Esses novos “ativistas” conseguirão um programa radical de mudança da “estrutura do capital”, esperam os dois profetas. Contam com a filantropia. Bill Gates, Waren Buffett e Mark Zuckerberg podem querer continuar a lavar a alma com donativos, tudo ótimo. O problema, lembra um estudo da Universidade de Stanford, é que a caridade não altera a desigualdade que cresce com a acumulação de capital e de poder numa parte muito pequena da população. No caso dos Estados Unidos, cerca de 160 mil famílias, que são os 0,1% mais ricos do país, tinham 7% do total do rendimento nacional em 1978, absorvem agora o triplo desse valor. Nunca na história moderna houve tal concentração de poder, o mesmo se passa nas outras economias mais poderosas, como estudou Piketty.
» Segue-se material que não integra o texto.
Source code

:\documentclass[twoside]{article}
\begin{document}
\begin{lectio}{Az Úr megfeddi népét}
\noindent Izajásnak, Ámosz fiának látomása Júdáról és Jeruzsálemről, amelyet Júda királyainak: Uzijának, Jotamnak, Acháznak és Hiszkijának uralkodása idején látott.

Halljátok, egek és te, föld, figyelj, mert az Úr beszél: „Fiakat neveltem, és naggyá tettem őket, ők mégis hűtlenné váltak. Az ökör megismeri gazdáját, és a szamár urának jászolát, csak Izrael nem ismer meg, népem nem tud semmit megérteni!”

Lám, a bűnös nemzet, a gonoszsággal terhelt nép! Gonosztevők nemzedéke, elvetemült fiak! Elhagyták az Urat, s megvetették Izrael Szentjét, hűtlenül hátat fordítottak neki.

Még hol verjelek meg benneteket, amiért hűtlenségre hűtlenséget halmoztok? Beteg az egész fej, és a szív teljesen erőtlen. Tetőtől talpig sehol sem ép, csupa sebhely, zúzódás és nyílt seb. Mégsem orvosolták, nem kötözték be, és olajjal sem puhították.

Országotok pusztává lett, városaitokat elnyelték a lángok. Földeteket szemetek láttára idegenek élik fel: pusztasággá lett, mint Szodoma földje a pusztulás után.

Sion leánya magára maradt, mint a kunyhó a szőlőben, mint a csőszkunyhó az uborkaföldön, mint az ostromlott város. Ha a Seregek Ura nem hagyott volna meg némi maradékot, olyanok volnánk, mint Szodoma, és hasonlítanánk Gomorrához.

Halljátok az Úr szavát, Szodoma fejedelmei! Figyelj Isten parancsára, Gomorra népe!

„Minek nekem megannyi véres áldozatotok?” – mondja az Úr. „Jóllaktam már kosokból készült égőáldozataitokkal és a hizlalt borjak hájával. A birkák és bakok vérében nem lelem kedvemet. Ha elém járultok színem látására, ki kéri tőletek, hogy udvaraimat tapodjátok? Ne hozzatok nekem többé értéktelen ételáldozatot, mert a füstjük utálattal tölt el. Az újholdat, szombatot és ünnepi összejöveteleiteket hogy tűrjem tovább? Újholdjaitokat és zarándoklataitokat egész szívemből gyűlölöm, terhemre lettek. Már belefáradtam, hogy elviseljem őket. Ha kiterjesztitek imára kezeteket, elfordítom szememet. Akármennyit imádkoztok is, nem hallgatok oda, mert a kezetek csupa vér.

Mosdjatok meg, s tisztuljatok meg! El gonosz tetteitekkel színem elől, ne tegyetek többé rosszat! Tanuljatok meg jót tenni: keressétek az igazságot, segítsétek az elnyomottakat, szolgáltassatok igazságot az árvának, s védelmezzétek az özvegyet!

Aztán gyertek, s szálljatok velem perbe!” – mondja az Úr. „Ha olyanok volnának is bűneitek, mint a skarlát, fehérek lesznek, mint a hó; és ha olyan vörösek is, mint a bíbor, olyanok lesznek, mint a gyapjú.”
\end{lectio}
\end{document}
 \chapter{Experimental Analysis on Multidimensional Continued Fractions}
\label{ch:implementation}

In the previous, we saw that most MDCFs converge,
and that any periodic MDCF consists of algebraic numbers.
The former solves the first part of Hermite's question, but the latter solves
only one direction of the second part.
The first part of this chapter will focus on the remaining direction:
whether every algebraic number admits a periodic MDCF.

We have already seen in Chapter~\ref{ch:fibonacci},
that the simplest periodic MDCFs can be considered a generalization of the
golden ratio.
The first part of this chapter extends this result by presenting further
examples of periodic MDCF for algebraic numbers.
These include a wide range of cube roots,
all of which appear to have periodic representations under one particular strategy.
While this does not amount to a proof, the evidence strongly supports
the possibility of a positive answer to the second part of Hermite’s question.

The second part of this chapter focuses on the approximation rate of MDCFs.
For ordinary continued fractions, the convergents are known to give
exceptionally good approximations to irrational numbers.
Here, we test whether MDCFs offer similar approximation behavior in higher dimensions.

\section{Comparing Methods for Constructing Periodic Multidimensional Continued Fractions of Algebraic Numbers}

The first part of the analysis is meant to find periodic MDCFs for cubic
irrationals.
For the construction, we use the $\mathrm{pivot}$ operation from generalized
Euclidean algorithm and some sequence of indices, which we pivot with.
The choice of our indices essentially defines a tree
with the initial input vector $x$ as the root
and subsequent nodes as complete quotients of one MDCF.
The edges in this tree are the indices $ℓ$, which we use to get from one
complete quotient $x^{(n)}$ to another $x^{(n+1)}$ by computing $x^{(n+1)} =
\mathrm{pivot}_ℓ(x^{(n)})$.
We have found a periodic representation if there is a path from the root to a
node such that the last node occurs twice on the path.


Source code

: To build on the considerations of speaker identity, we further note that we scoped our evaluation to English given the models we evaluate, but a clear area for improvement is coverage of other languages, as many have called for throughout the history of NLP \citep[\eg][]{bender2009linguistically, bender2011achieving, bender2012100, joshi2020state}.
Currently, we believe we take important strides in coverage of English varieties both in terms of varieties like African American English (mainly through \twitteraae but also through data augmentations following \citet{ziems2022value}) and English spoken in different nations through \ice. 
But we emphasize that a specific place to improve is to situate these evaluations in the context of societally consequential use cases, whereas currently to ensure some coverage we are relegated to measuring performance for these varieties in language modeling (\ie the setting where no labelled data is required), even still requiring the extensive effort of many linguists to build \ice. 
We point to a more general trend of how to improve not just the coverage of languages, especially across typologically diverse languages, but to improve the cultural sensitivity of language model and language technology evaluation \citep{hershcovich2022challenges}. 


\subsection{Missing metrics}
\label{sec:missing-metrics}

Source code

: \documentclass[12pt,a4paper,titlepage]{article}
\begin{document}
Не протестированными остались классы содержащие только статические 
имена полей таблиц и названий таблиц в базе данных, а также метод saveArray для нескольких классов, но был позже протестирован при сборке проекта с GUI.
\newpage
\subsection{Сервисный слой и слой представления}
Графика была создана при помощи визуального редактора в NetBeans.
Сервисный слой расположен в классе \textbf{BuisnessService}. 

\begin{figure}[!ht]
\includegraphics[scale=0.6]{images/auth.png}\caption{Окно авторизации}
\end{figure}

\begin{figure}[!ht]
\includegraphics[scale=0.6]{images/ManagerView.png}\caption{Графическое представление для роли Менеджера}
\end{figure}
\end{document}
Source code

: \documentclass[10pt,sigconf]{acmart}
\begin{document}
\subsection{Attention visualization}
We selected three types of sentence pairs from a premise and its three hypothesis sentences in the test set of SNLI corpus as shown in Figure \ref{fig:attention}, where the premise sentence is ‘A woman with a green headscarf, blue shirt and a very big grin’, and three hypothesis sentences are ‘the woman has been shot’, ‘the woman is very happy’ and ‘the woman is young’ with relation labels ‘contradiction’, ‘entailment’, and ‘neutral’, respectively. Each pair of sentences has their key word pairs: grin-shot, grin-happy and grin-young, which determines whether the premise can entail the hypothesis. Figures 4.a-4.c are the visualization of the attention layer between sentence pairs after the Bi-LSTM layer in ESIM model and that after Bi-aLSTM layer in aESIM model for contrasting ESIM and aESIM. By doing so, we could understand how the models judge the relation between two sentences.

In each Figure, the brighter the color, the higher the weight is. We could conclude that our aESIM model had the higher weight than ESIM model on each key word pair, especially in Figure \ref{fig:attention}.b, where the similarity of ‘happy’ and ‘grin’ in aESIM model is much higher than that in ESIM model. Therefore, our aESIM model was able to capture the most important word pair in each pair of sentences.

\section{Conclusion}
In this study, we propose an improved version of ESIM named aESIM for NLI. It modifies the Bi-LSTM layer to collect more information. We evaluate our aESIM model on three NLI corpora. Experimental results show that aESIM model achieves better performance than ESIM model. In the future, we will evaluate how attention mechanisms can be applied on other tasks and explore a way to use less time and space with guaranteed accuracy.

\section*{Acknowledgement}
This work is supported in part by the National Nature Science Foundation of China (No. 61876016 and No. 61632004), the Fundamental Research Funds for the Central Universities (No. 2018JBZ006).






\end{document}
Ao mesmo tempo, a OCDE revela que a parte do trabalho no rendimento nacional decresceu nas principais economias entre 5 e 10% nos últimos 45 anos. É um abalo. A relação social degradou-se pela ofensiva neoliberal ao longo deste período. O economista Michael Roberts nota que estes dois traços, a acumulação de riqueza e o empobrecimento relativo do trabalho, estão inscritos no processo de globalização. É assim e vai continuar a ser assim, tanto quanto a finança o consiga – e tem conseguido tudo.
E o acionariado?
Podem então os acionistas constituir essa nova classe, tão poderosa que controle os ímpetos dos administradores, que mude os mandatos das assembleias gerais? Será que haverá uma nova “primavera dos povos” quando as empresas reunirem os seus órgãos estatutários e o poder emergente dos pequenos afastar a ganância dos grandes? A bem dizer, é mais provável que este nosso inverno penoso se prolongue por abril do que surja tal rebeldia refundadora.
O caso português talvez escape ao Financial Times, mas é somente um exemplo entre tantos outros. Veja-se os CTT, uma empresa que está a ser desmantelada à frente dos nossos olhos. Neste caso, os acionistas estão contentes: recebem em dividendos o dobro dos resultados das empresas, vão beneficiando de uma pilhagem sistemática que recuperou, num ápice, um terço do que investiram na privatização. A dividendocracia é isto mesmo, mas parece contrariar a aspiração dos nossos dois académicos: o acionariado contenta-se com o engodo, aceita generosos dividendos que ameaça o seu investimento, pois colocam a empresa em causa, reduzindo os investimentos futuros e a capacidade de readequação tecnológica. Desmantelar uma empresa e sugar os seus escombros é a operação fácil, assegurar a sua capacidade futura é a difícil. O que prefere o acionariado? O bolso.